Un titre accrocheur, une image de couverture attirante, un héros nommé François Villon, une intrigue rebondissante, des escarmouches «en veux-tu en voilà», des contrées magiques à visiter, voilà de quoi alpaguer le chaland qui hante les librairies à la recherche de dépaysement.
Un livre d’aventures, c’est toujours bon à prendre !
Le poète-brigand auteur de la célèbre «Ballade des pendus», François Villon, se retrouve, en échange de sa liberté, compromis dans un obscur complot qui va nous mener jusqu’à Jérusalem.

Raphaël Jérusalmy invente un chemin romanesque là où se perdent les traces de François Villon.
«Le 5 janvier 1463, le Parlement casse le jugement et le bannit de Paris. Nul ne sait ce qu’il advint de lui par la suite.» Il a trente-deux ans.
Et nous voilà transportés dans le Paris du XVème siècle, la France de Louis XI.
C’est le temps des premières imprimeries de Mayence, de la sainte Inquisition, des premiers écrits réformistes rédigés par un obscur curé de la Forêt Noire, d’une Jérusalem mystérieuse et ténébreuse dominée par un gouverneur mamelouk.
Amoureux des livres, ce roman est fait pour vous !
Promis, vous allez palpiter au fil des pages dans le monde secret de "la Confrérie des chasseurs de livres".
Promis, juré, vous allez vibrer dans le monde tumultueux de l’histoire des idées.
Promis, juré, craché, vous alllez frémir auprès des hérétiques, des alchimistes, des savants, des imprimeurs clandestins, des Coquillards et des moines copistes.

Ce roman a un petit air de «Angélique Marquise des Anges» et de «Au nom de la Rose».
Un très bon moment de lecture, c’est déjà beaucoup, non ?

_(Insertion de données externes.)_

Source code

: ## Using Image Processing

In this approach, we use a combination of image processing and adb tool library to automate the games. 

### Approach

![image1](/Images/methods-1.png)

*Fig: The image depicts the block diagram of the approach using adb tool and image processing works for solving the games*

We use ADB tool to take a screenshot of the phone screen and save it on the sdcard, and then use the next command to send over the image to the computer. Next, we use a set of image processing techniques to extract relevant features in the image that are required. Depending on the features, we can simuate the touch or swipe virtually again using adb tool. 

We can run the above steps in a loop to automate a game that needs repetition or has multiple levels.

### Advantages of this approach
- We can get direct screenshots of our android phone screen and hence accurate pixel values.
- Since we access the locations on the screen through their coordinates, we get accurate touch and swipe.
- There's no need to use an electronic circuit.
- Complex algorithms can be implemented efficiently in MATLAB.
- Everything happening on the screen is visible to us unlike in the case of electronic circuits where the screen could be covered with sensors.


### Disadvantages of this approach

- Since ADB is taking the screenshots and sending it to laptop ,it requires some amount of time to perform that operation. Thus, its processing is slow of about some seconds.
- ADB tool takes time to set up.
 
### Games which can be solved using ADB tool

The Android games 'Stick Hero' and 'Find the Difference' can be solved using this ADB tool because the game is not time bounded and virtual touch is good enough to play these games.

Je vous conseille de lire ce livre accompagné du superbe «Quattrocento» de Stephen Greenblatt, l’histoire de Le Pogge, un humaniste florentin qui, en 1417, découvre un manuscrit perdu qui changera le cours de l’Histoire.

«Frères humains qui après nous vivez
N’ayez les cœurs contre nous endurcis,
Car, se pitié de nous pauvres avez,
Dieu en aura plus tost de vous merciz.
Vous nous voyez cy attachez cinq, six
Quant de la chair, que trop avons nourrie,
Elle est pieça devoree et pourrie,
Et nous les os, devenons cendre et pouldre.
De nostre mal personne ne s’en rie :
Mais priez Dieu que tous nous vueille absouldre!»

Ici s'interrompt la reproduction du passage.